Soy profesora desde hace 17 años, tengo tres hijos en primaria y hace poco reuní el valor para abandonar un grupo de WhatsApp. Se trataba de un grupo formado por los padres de los compañeros de clase de una de mis hijas y lo hice porque se había generado un ambiente incómodo.
Incluso antes de que empezaran las clases, algunos padres compartieron opiniones desfavorables sobre el docente que les habían llegado a través de terceras personas. Curiosamente, yo era la única que había tenido una experiencia directa con el docente, porque había dado clases a mi hijo mayor, pero la gente estaba predispuesta en su contra sin conocerlo.
Nada más empezar las clases, se criticaba cada decisión que tomaba, incluso en un tono ofensivo. Una de las integrantes del grupo pidió un poco de paciencia y algunos de los padres se volvieron en su contra. Como si el hecho de reclamar sensatez fuese sinónimo de no preocuparse por el bienestar de los niños. En ese momento, al ver cómo estaban las cosas, abandoné el grupo.
Desde hace un tiempo, los grupos de WhatsApp han ocupado el lugar de los corrillos que se formaban a la salida del colegio. Por tratarse de un fenómeno nuevo, a veces no los manejamos bien. Desde mi experiencia como madre y profesora, creo que deberíamos tener en cuenta lo siguiente:
– Que nuestras opiniones sean propias. En el caso de mi grupo de WhatsApp, el clima hostil hacia el docente empezó antes que las clases. Podría darse el caso de que el docente no sea bueno, claro, y que las críticas estuvieran justificadas. Pero también hay ocasiones en las que sencillamente los métodos de un docente, aunque sean válidos, no convencen a todos o que se debieran a una mala experiencia aislada.
– Que hay unos cauces establecidos para las quejas. En caso de que hubiera algún problema grave, yo recomendaría hablarlo primero con el docente. Hay canales de sobra: sigue habiendo tutorías para padres y muchos profesores ya disponen de correo electrónico. La dirección del centro, la Inspección…
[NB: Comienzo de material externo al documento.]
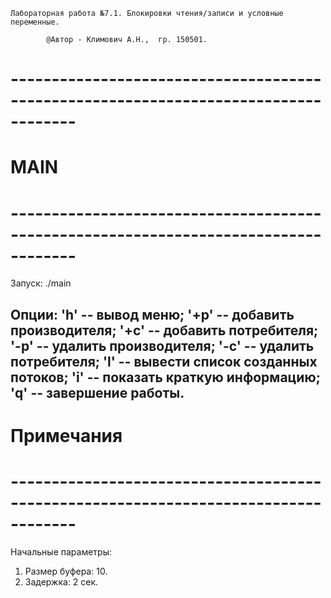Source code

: 
	Лабораторная работа №7.1. Блокировки чтения/записи и условные переменные.
		
			@Автор - Климович А.Н.,  гр. 150501.
# ------------------------------------------------------------------------------------
# MAIN 
# ------------------------------------------------------------------------------------

Запуск: ./main

Опции:
	'h' -- вывод меню;
	'+p' -- добавить производителя;
	'+c' -- добавить потребителя;
	'-p' -- удалить производителя;
	'-c' -- удалить потребителя;
	'l' -- вывести список созданных потоков;
	'i' -- показать краткую информацию;
	'q' -- завершение работы.
 ------------------------------------------------------------------------------------
# Примечания 
# ------------------------------------------------------------------------------------
Начальные параметры:
1. Размер буфера: 10.
2. Задержка: 2 сек.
– Que hay que crear un clima agradable. Los grupos de WhatsApp generan cierta presión grupal. Pasa incluso en los momentos buenos, cuando toca felicitar un cumpleaños. En caso de no hacerlo, siempre queda la posibilidad de que se vea como una ofensa. Pues bien, en los grupos de padres, si no te sumas a las quejas, podría parecer que no te preocupas lo suficiente por los niños.
– Que los asuntos privados deberían quedar al margen. Los grupos de padres de alumnos existen para hablar de cuestiones relativas al colegio. Sería conveniente que dejáramos las cuestiones privadas (en mi grupo había conversaciones sobre embarazos, por ejemplo) para los grupos de amigos. Y lo mismo digo sobre los chistes y los vídeos que nada tienen que ver con el colegio.
– Que no le quitemos responsabilidad a nuestros hijos. Los deberes de nuestros hijos ocupan buena parte de las conversaciones en estos grupos: que si son muchos, que si son pocos… Si hay alguna queja, como decía, lo mejor es hablarlo con el docente. También suele haber muchas peticiones del tipo: “A mi hijo no le ha quedado claro si tocaba hacer este ejercicio o aquel” o “Mi hijo se ha olvidado las fichas en clase, ¿me las podéis pasar por WhatsApp?”. No creo que sea bueno que nos empeñemos en solucionar los problemas de nuestros hijos: debemos respetar su autonomía y su capacidad de decisión. Y si en algún momento se equivocan, será bueno que aprendan a asumir su responsabilidad. Si resolvemos todo el rato sus problemas, al profesor no le llegará una información adecuada sobre el niño, y no podrá buscar las herramientas necesarias para enseñarle bien.